The signals to look for now, which priors made sense, are not theatrical but pragmatic: enterprise renewal rates, developer retention, inference margins and energy efficiency per unit of compute. Regulatory and safety guardrails — in the form of the NIST AI Risk Management Framework, the EU AI Act, etc. — will also emerge as winners by enforcing transparency around data provenance, model evaluation and responsible deployment.
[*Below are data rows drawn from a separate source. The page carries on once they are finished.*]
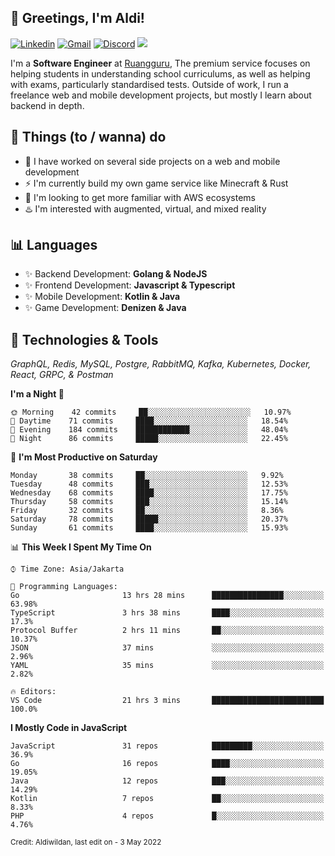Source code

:<!-- Greetings -->
## 👋 Greetings, I'm Aldi!

<!-- Social Media -->
[![Linkedin](https://img.shields.io/badge/-aldiwildan-blue?style=flat&logo=Linkedin&logoColor=white)](https://www.linkedin.com/in/aldiwildan/)
[![Gmail](https://img.shields.io/badge/-aldiwild77@gmail.com-c14438?style=flat&logo=Gmail&logoColor=white)](mailto:aldiwild77@gmail.com)
[![Discord](https://img.shields.io/badge/-Chroma-5663F7?style=flat&logo=Discord&logoColor=white)](https://discord.gg/BUxraQ8)
![](https://komarev.com/ghpvc/?username=aldiwildan77&label=Visitor&color=2bbc8a)

<!-- Introduction -->
I'm a **Software Engineer** at [Ruangguru](https://ruangguru.com), The premium service focuses on helping students in understanding school curriculums, as well as helping with exams, particularly standardised tests. Outside of work, I run a freelance web and mobile development projects, but mostly I learn about backend in depth.

## 📃 Things (to / wanna) do
- 🐝 I have worked on several side projects on a web and mobile development
- ⚡ I'm currently build my own game service like Minecraft & Rust
- 🌱 I'm looking to get more familiar with AWS ecosystems
- ♨️ I'm interested with augmented, virtual, and mixed reality

## 📊 Languages
- ✨ Backend Development: **Golang & NodeJS**
- ✨ Frontend Development: **Javascript & Typescript**
- ✨ Mobile Development: **Kotlin & Java**
- ✨ Game Development: **Denizen & Java**

## 🔧 Technologies & Tools
*GraphQL, Redis, MySQL, Postgre, RabbitMQ, Kafka, Kubernetes, Docker, React, GRPC, & Postman*

<!--START_SECTION:waka-->
**I'm a Night 🦉** 

```text
🌞 Morning    42 commits     ██░░░░░░░░░░░░░░░░░░░░░░░   10.97% 
🌆 Daytime    71 commits     ████░░░░░░░░░░░░░░░░░░░░░   18.54% 
🌃 Evening    184 commits    ████████████░░░░░░░░░░░░░   48.04% 
🌙 Night      86 commits     █████░░░░░░░░░░░░░░░░░░░░   22.45%

```
📅 **I'm Most Productive on Saturday** 

```text
Monday       38 commits     ██░░░░░░░░░░░░░░░░░░░░░░░   9.92% 
Tuesday      48 commits     ███░░░░░░░░░░░░░░░░░░░░░░   12.53% 
Wednesday    68 commits     ████░░░░░░░░░░░░░░░░░░░░░   17.75% 
Thursday     58 commits     ███░░░░░░░░░░░░░░░░░░░░░░   15.14% 
Friday       32 commits     ██░░░░░░░░░░░░░░░░░░░░░░░   8.36% 
Saturday     78 commits     █████░░░░░░░░░░░░░░░░░░░░   20.37% 
Sunday       61 commits     ████░░░░░░░░░░░░░░░░░░░░░   15.93%

```


📊 **This Week I Spent My Time On** 

```text
⌚︎ Time Zone: Asia/Jakarta

💬 Programming Languages: 
Go                       13 hrs 28 mins      ████████████████░░░░░░░░░   63.98% 
TypeScript               3 hrs 38 mins       ████░░░░░░░░░░░░░░░░░░░░░   17.3% 
Protocol Buffer          2 hrs 11 mins       ██░░░░░░░░░░░░░░░░░░░░░░░   10.37% 
JSON                     37 mins             ░░░░░░░░░░░░░░░░░░░░░░░░░   2.96% 
YAML                     35 mins             ░░░░░░░░░░░░░░░░░░░░░░░░░   2.82%

🔥 Editors: 
VS Code                  21 hrs 3 mins       █████████████████████████   100.0%

```

**I Mostly Code in JavaScript** 

```text
JavaScript               31 repos            █████████░░░░░░░░░░░░░░░░   36.9% 
Go                       16 repos            ████░░░░░░░░░░░░░░░░░░░░░   19.05% 
Java                     12 repos            ███░░░░░░░░░░░░░░░░░░░░░░   14.29% 
Kotlin                   7 repos             ██░░░░░░░░░░░░░░░░░░░░░░░   8.33% 
PHP                      4 repos             █░░░░░░░░░░░░░░░░░░░░░░░░   4.76%

```



<!--END_SECTION:waka-->

<sub>Credit: Aldiwildan, last edit on - 3 May 2022</sub>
Trust and documented performance, not just demonstrations, are likely to distinguish the enduring from the perishable.
What a Reset Might Look Like if the AI Boom Cools
If a correction comes, capital will get pickier and consolidation for model startups will be the result, with cloud providers and enterprises having to squeeze margins.
Open-source models, which are getting better and better in power and efficiency, could pick up share if the budget noose tightens. Hardware supply should normalize as new fabs and packaging capacity ramp, alleviating the constraint-driven pricing of today.
However, as ever, AI isn’t going anywhere; it’s just going to keep getting more pointed. The big winners are those who combine state-of-the-art models with solid economics and clear use cases, such as:
- Customer support deflection that actually shortens handle time
- Code tools that increase throughput without increasing defect rates
- Search experiences that raise satisfaction without cannibalizing core revenue
Pichai’s bet is that AI, like the internet itself, will outlive any bubble. The only real question is who will be left standing when reason has its say.